*** Opening DATA ***
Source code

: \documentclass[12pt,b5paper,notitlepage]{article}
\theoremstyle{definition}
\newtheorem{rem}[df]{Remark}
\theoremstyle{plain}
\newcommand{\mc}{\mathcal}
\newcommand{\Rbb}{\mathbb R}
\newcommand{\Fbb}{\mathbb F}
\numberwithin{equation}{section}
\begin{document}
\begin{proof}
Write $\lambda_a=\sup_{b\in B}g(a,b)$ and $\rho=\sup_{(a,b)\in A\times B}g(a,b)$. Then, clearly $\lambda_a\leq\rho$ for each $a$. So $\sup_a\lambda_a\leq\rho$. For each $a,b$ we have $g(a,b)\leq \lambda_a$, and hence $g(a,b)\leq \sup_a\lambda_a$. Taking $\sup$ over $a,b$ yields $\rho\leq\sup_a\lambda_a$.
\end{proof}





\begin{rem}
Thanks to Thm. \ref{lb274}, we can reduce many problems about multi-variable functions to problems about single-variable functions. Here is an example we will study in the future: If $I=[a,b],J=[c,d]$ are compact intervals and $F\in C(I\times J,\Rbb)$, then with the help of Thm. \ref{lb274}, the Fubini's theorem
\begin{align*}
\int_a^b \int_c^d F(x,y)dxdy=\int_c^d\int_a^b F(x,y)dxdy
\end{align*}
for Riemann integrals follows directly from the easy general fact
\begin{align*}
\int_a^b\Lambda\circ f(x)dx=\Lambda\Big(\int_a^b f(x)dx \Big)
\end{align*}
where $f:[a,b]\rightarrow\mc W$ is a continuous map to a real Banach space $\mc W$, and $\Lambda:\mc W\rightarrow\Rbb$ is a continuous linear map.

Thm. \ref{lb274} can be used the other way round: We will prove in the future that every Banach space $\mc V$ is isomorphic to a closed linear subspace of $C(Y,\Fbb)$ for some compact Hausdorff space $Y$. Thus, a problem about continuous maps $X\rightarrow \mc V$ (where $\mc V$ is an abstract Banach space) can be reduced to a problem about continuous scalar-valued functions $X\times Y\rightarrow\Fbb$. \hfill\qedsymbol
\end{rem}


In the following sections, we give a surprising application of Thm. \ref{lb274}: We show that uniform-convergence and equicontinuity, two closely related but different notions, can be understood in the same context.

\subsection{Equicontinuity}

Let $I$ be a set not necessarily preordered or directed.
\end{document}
*** Closing DATA ***
▸ EXERCISE AIM
Give back all of the entries above, unchanged in every word.

▸ TASK ANSWER
Source code

: \documentclass[12pt,b5paper,notitlepage]{article}
\theoremstyle{definition}
\newtheorem{rem}[df]{Remark}
\theoremstyle{plain}
\newcommand{\mc}{\mathcal}
\newcommand{\Rbb}{\mathbb R}
\newcommand{\Fbb}{\mathbb F}
\numberwithin{equation}{section}
\begin{document}
\begin{proof}
Write $\lambda_a=\sup_{b\in B}g(a,b)$ and $\rho=\sup_{(a,b)\in A\times B}g(a,b)$. Then, clearly $\lambda_a\leq\rho$ for each $a$. So $\sup_a\lambda_a\leq\rho$. For each $a,b$ we have $g(a,b)\leq \lambda_a$, and hence $g(a,b)\leq \sup_a\lambda_a$. Taking $\sup$ over $a,b$ yields $\rho\leq\sup_a\lambda_a$.
\end{proof}





\begin{rem}
Thanks to Thm. \ref{lb274}, we can reduce many problems about multi-variable functions to problems about single-variable functions. Here is an example we will study in the future: If $I=[a,b],J=[c,d]$ are compact intervals and $F\in C(I\times J,\Rbb)$, then with the help of Thm. \ref{lb274}, the Fubini's theorem
\begin{align*}
\int_a^b \int_c^d F(x,y)dxdy=\int_c^d\int_a^b F(x,y)dxdy
\end{align*}
for Riemann integrals follows directly from the easy general fact
\begin{align*}
\int_a^b\Lambda\circ f(x)dx=\Lambda\Big(\int_a^b f(x)dx \Big)
\end{align*}
where $f:[a,b]\rightarrow\mc W$ is a continuous map to a real Banach space $\mc W$, and $\Lambda:\mc W\rightarrow\Rbb$ is a continuous linear map.

Thm. \ref{lb274} can be used the other way round: We will prove in the future that every Banach space $\mc V$ is isomorphic to a closed linear subspace of $C(Y,\Fbb)$ for some compact Hausdorff space $Y$. Thus, a problem about continuous maps $X\rightarrow \mc V$ (where $\mc V$ is an abstract Banach space) can be reduced to a problem about continuous scalar-valued functions $X\times Y\rightarrow\Fbb$. \hfill\qedsymbol
\end{rem}


In the following sections, we give a surprising application of Thm. \ref{lb274}: We show that uniform-convergence and equicontinuity, two closely related but different notions, can be understood in the same context.

\subsection{Equicontinuity}

Let $I$ be a set not necessarily preordered or directed.
\end{document}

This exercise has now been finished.